WHAT NEEDS TO BE DONE |
Scan the records beneath this line for the line holding "shown on the" and the line holding "compiler encountered the error.", then transcribe exactly those two and all lines between.

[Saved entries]
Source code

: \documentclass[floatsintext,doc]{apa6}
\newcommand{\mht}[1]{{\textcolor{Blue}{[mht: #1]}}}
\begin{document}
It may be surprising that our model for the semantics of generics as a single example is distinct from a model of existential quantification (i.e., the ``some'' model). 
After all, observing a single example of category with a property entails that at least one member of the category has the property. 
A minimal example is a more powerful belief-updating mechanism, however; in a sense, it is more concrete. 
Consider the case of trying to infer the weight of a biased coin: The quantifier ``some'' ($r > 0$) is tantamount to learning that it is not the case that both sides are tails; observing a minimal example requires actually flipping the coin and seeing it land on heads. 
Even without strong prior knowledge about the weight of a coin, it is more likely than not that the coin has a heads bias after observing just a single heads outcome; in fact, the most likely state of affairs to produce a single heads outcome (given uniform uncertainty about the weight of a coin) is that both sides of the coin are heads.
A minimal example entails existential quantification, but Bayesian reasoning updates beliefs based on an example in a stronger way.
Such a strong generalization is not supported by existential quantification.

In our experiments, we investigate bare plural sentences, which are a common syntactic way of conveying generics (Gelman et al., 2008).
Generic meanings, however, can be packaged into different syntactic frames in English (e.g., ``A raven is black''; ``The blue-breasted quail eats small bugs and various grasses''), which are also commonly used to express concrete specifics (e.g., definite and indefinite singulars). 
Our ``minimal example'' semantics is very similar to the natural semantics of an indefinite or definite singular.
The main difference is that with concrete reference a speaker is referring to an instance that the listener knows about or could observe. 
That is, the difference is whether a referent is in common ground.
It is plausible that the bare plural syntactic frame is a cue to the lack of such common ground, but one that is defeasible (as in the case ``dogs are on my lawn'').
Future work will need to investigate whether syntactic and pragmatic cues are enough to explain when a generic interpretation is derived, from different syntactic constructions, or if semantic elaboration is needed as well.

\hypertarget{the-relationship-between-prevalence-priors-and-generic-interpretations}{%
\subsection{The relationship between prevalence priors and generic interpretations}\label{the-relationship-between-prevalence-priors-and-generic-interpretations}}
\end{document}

...

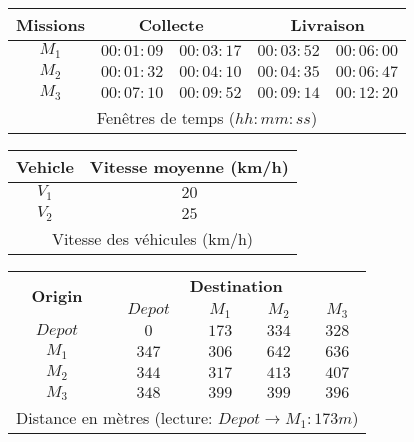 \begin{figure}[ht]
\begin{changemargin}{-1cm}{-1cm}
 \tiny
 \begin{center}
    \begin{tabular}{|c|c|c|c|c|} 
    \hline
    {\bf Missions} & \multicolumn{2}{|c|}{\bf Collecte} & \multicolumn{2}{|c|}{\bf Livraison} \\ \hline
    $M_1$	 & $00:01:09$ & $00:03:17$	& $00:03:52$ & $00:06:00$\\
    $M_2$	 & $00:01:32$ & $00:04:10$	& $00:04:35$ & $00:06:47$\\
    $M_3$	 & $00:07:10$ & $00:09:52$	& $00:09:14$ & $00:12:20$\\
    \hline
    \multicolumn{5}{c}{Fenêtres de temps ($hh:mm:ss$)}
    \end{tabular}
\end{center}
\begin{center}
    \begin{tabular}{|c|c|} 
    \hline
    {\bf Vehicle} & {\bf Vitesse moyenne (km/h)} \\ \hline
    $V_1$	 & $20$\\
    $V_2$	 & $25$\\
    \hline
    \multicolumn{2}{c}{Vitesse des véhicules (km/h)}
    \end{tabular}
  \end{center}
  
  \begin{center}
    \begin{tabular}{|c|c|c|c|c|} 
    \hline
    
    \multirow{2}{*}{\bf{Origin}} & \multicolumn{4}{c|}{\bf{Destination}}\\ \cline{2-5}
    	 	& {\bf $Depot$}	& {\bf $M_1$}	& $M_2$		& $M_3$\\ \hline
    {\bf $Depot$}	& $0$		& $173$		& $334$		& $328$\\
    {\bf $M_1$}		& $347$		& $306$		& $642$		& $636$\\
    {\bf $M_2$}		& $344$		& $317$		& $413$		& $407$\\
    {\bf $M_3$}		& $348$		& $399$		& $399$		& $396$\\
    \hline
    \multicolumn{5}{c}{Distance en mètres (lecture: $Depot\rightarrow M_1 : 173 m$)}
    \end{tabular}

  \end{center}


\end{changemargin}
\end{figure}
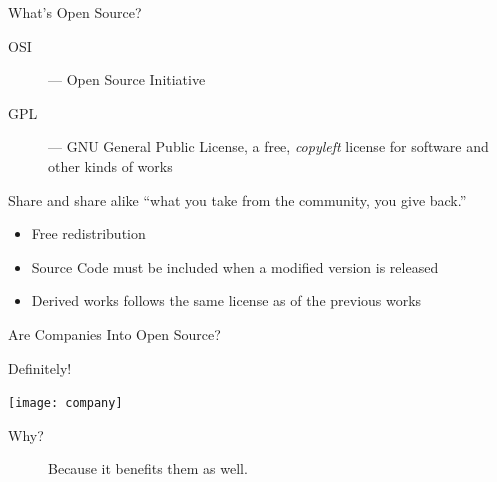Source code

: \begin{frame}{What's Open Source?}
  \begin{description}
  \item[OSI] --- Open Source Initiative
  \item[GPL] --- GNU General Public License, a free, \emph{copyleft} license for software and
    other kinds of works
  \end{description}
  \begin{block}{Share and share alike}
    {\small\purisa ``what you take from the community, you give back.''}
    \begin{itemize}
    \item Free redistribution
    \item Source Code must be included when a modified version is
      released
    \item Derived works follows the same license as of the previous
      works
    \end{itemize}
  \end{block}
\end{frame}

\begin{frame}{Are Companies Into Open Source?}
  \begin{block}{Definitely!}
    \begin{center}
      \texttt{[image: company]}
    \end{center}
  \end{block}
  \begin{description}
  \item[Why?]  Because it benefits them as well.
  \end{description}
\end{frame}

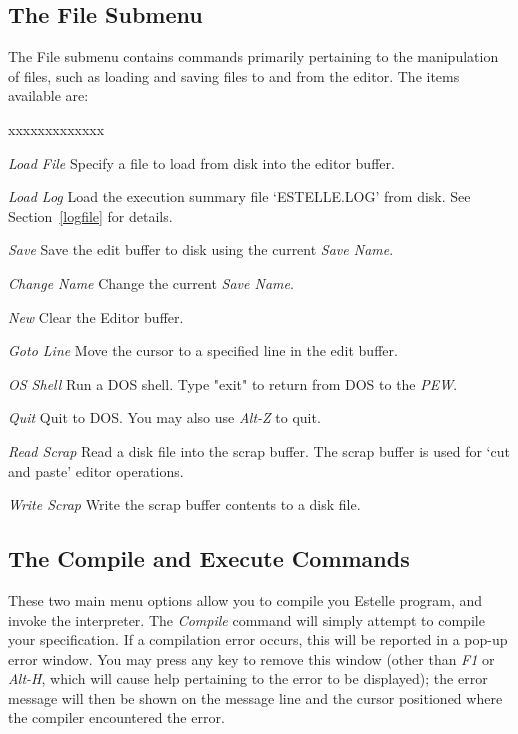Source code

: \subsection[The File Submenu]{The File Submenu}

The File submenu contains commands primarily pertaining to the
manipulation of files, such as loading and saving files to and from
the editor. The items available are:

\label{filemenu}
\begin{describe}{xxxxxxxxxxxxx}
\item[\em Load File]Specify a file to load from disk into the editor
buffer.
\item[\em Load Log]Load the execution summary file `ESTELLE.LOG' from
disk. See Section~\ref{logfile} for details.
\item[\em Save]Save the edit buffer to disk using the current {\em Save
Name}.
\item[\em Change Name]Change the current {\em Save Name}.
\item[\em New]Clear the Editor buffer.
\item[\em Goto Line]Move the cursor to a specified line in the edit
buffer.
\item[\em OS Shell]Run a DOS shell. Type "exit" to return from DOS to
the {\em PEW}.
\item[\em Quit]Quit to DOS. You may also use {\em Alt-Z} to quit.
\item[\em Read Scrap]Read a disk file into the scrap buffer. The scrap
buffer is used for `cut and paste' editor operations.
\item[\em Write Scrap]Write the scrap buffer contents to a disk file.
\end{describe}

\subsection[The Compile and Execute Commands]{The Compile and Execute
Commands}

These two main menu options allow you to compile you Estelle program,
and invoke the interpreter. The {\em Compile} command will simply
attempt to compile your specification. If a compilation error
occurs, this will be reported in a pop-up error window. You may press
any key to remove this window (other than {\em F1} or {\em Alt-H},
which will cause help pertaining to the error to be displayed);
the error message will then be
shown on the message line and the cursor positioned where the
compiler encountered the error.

REPLY TO THE TASK |
shown on the message line and the cursor positioned where the
compiler encountered the error.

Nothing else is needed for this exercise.